Eu só queria que ele calasse a boca com aquela coisa de menino educadinho, já bastava ter que ouvir isso da boca dos meus pais, outra pessoa a dizer é irritante.
- Para com essa idiotice, tenho um nome e sabes muito bem qual é - em que parte do mundo está escrito que a minha educação tem alguma coisa a ver com ele? - Não sejas chato.
- Ok, ok... hobbies?
- Que tipo de pergunta é essa?
- Eu serei a tua companhia por longos dias até achares alguém melhor, o que pode não acontecer, e por isso quero te conhecer, quantos anos tens? O que gostas de fazer?
- Por que estás tão interessado nisso? - Bocejo já aborrecido daquilo.
Eu não percebo, ele pode sair daqui e voltar a mexer no telemóvel dele, nem precisaria falar comigo, mas está aqui a perder tempo precioso.
- Porque eu quero te conhecer, oh doido.
Olho para ele pelo canto do olho e balanço a cabeça prestes a dar uma das respostas que ele quer.
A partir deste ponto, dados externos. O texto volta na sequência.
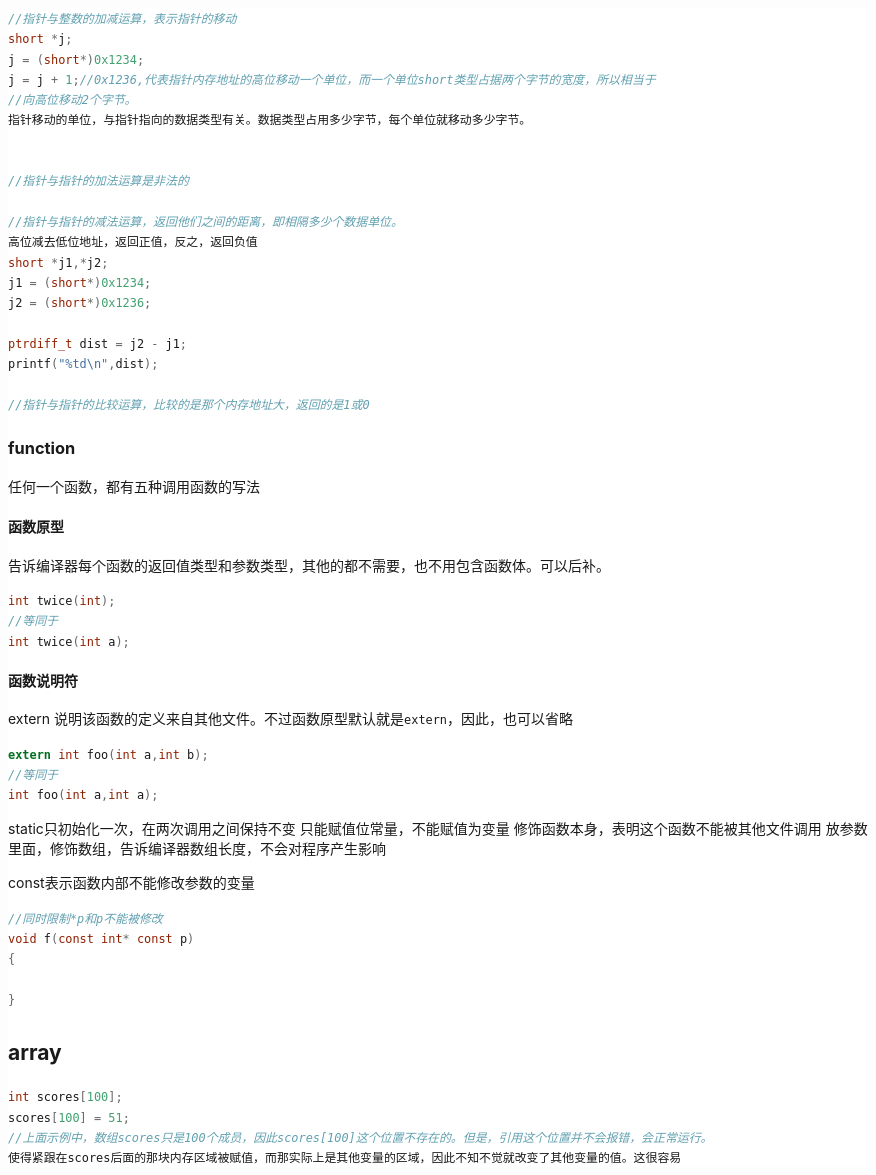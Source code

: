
 ```c
//指针与整数的加减运算，表示指针的移动
short *j;
j = (short*)0x1234;
j = j + 1;//0x1236,代表指针内存地址的高位移动一个单位，而一个单位short类型占据两个字节的宽度，所以相当于
//向高位移动2个字节。
指针移动的单位，与指针指向的数据类型有关。数据类型占用多少字节，每个单位就移动多少字节。


//指针与指针的加法运算是非法的

//指针与指针的减法运算，返回他们之间的距离，即相隔多少个数据单位。
高位减去低位地址，返回正值，反之，返回负值
short *j1,*j2;
j1 = (short*)0x1234;
j2 = (short*)0x1236;

ptrdiff_t dist = j2 - j1;
printf("%td\n",dist);

//指针与指针的比较运算，比较的是那个内存地址大，返回的是1或0

```
### function
任何一个函数，都有五种调用函数的写法


#### 函数原型
告诉编译器每个函数的返回值类型和参数类型，其他的都不需要，也不用包含函数体。可以后补。
```c
int twice(int);
//等同于
int twice(int a);

```

#### 函数说明符
extern 说明该函数的定义来自其他文件。不过函数原型默认就是`extern`，因此，也可以省略
```c
extern int foo(int a,int b);
//等同于
int foo(int a,int a);

```

static只初始化一次，在两次调用之间保持不变
只能赋值位常量，不能赋值为变量
修饰函数本身，表明这个函数不能被其他文件调用
放参数里面，修饰数组，告诉编译器数组长度，不会对程序产生影响


const表示函数内部不能修改参数的变量

```c
//同时限制*p和p不能被修改
void f(const int* const p)
{

}
```
## array
```c
int scores[100];
scores[100] = 51;
//上面示例中，数组scores只是100个成员，因此scores[100]这个位置不存在的。但是，引用这个位置并不会报错，会正常运行。
使得紧跟在scores后面的那块内存区域被赋值，而那实际上是其他变量的区域，因此不知不觉就改变了其他变量的值。这很容易
```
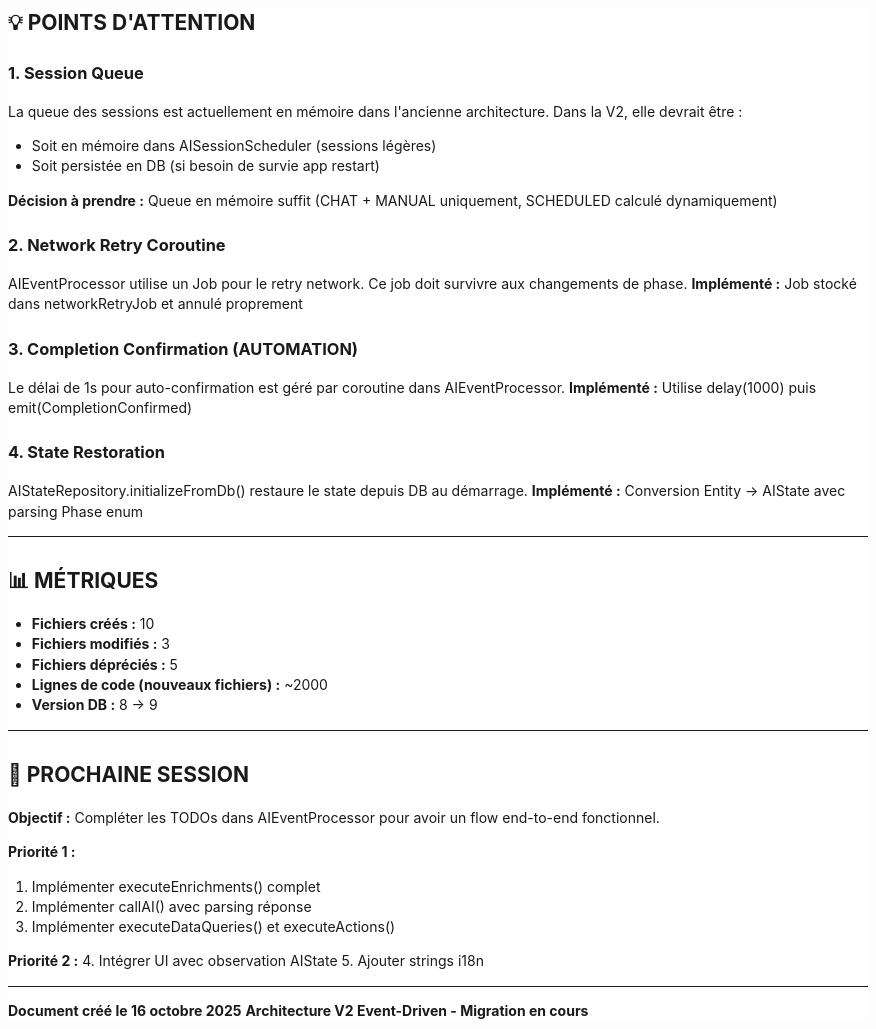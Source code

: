
## 💡 POINTS D'ATTENTION

### 1. Session Queue
La queue des sessions est actuellement en mémoire dans l'ancienne architecture. Dans la V2, elle devrait être :
- Soit en mémoire dans AISessionScheduler (sessions légères)
- Soit persistée en DB (si besoin de survie app restart)

**Décision à prendre :** Queue en mémoire suffit (CHAT + MANUAL uniquement, SCHEDULED calculé dynamiquement)

### 2. Network Retry Coroutine
AIEventProcessor utilise un Job pour le retry network. Ce job doit survivre aux changements de phase.
**Implémenté :** Job stocké dans networkRetryJob et annulé proprement

### 3. Completion Confirmation (AUTOMATION)
Le délai de 1s pour auto-confirmation est géré par coroutine dans AIEventProcessor.
**Implémenté :** Utilise delay(1000) puis emit(CompletionConfirmed)

### 4. State Restoration
AIStateRepository.initializeFromDb() restaure le state depuis DB au démarrage.
**Implémenté :** Conversion Entity → AIState avec parsing Phase enum

---

## 📊 MÉTRIQUES

- **Fichiers créés :** 10
- **Fichiers modifiés :** 3
- **Fichiers dépréciés :** 5
- **Lignes de code (nouveaux fichiers) :** ~2000
- **Version DB :** 8 → 9

---

## 🎯 PROCHAINE SESSION

**Objectif :** Compléter les TODOs dans AIEventProcessor pour avoir un flow end-to-end fonctionnel.

**Priorité 1 :**
1. Implémenter executeEnrichments() complet
2. Implémenter callAI() avec parsing réponse
3. Implémenter executeDataQueries() et executeActions()

**Priorité 2 :**
4. Intégrer UI avec observation AIState
5. Ajouter strings i18n

---

**Document créé le 16 octobre 2025**
**Architecture V2 Event-Driven - Migration en cours**
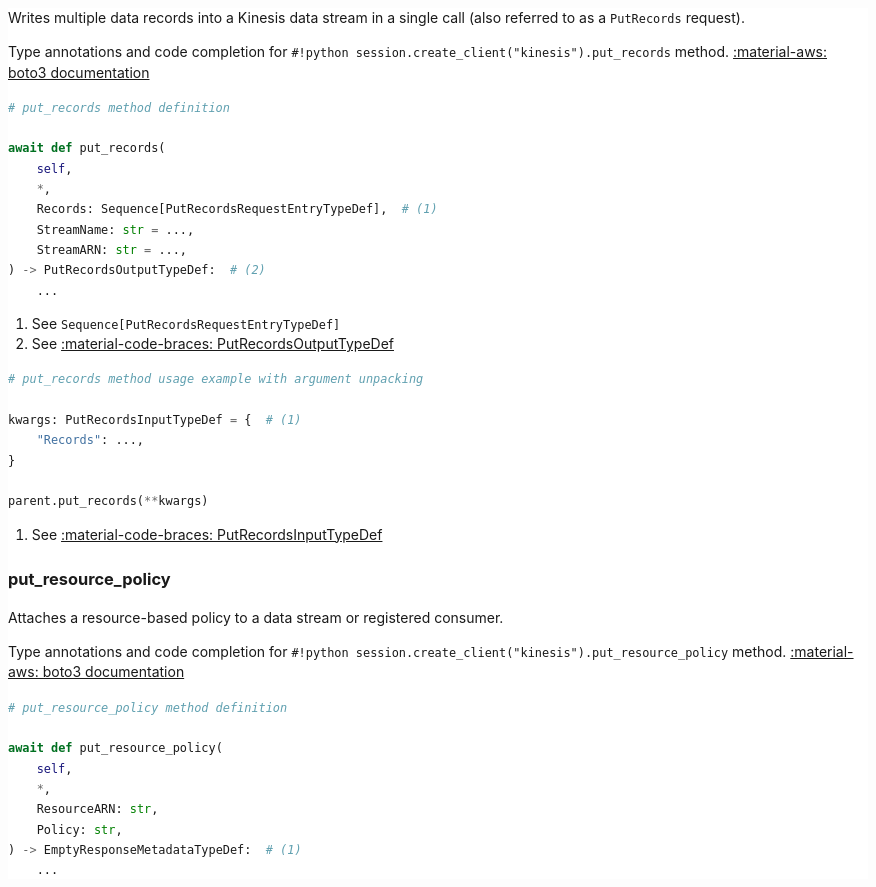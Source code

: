 Writes multiple data records into a Kinesis data stream in a single call (also
referred to as a <code>PutRecords</code> request).

Type annotations and code completion for `#!python session.create_client("kinesis").put_records` method.
[:material-aws: boto3 documentation](https://boto3.amazonaws.com/v1/documentation/api/latest/reference/services/kinesis/client/put_records.html)

```python
# put_records method definition

await def put_records(
    self,
    *,
    Records: Sequence[PutRecordsRequestEntryTypeDef],  # (1)
    StreamName: str = ...,
    StreamARN: str = ...,
) -> PutRecordsOutputTypeDef:  # (2)
    ...
```

1. See `Sequence[PutRecordsRequestEntryTypeDef]`
2. See [:material-code-braces: PutRecordsOutputTypeDef](./type_defs.md#putrecordsoutputtypedef)


```python
# put_records method usage example with argument unpacking

kwargs: PutRecordsInputTypeDef = {  # (1)
    "Records": ...,
}

parent.put_records(**kwargs)
```

1. See [:material-code-braces: PutRecordsInputTypeDef](./type_defs.md#putrecordsinputtypedef)

### put\_resource\_policy

Attaches a resource-based policy to a data stream or registered consumer.

Type annotations and code completion for `#!python session.create_client("kinesis").put_resource_policy` method.
[:material-aws: boto3 documentation](https://boto3.amazonaws.com/v1/documentation/api/latest/reference/services/kinesis/client/put_resource_policy.html)

```python
# put_resource_policy method definition

await def put_resource_policy(
    self,
    *,
    ResourceARN: str,
    Policy: str,
) -> EmptyResponseMetadataTypeDef:  # (1)
    ...
```
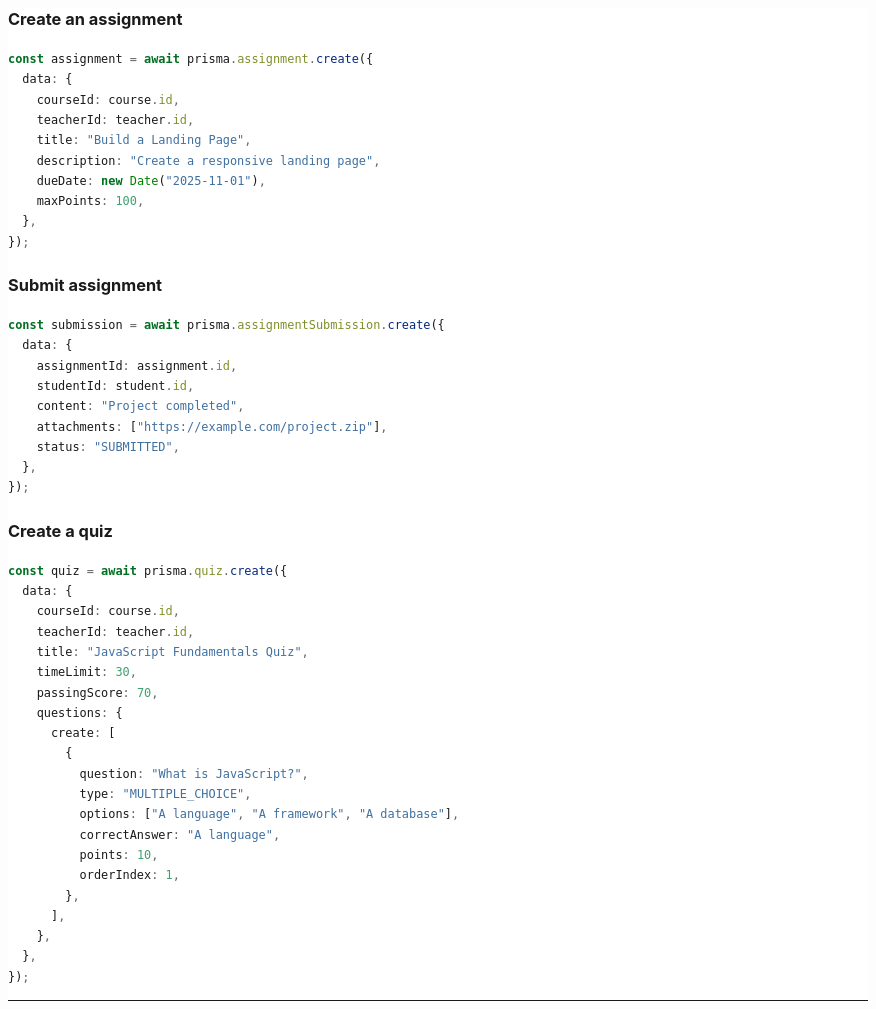 ### Create an assignment

```typescript
const assignment = await prisma.assignment.create({
  data: {
    courseId: course.id,
    teacherId: teacher.id,
    title: "Build a Landing Page",
    description: "Create a responsive landing page",
    dueDate: new Date("2025-11-01"),
    maxPoints: 100,
  },
});
```

### Submit assignment

```typescript
const submission = await prisma.assignmentSubmission.create({
  data: {
    assignmentId: assignment.id,
    studentId: student.id,
    content: "Project completed",
    attachments: ["https://example.com/project.zip"],
    status: "SUBMITTED",
  },
});
```

### Create a quiz

```typescript
const quiz = await prisma.quiz.create({
  data: {
    courseId: course.id,
    teacherId: teacher.id,
    title: "JavaScript Fundamentals Quiz",
    timeLimit: 30,
    passingScore: 70,
    questions: {
      create: [
        {
          question: "What is JavaScript?",
          type: "MULTIPLE_CHOICE",
          options: ["A language", "A framework", "A database"],
          correctAnswer: "A language",
          points: 10,
          orderIndex: 1,
        },
      ],
    },
  },
});
```

---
- Eu tenho 16 anos, agora para de ser chato - quero apenas que ele fique calado.
- Vejo que temos a mesma idade, meio caminho andado para uma amizade - ele inclina a cabeça para o lado e dá risadas leves.
- Humm é indiferente para mim, o que eu faria com essa informação? - Nada com certeza, só mais uma informação.
- Alguma vez já estiveste aqui?
- Não - ele ficou surpreso com a minha resposta. - Há quanto tempo estás aqui?
- Desde os 10 anos, os meus pais queriam refazer a sua vida em outro lugar, continuar a sua família em outro lugar, claro que mantendo as regras doidas deles e palermices, que apenas nos impedem de desenvolver - ele cerra os punhos, os nós dos dedos ficam tão avermelhados que parecem que estão prestes a quebrar.
O silêncio toma conta do lugar e somente conseguimos ouvir o barulho dos grilos e o som do balançar de algumas árvores. Ficamos quietos enquanto observamos o céu escuro com as suas estrelas brilhantes e a lua.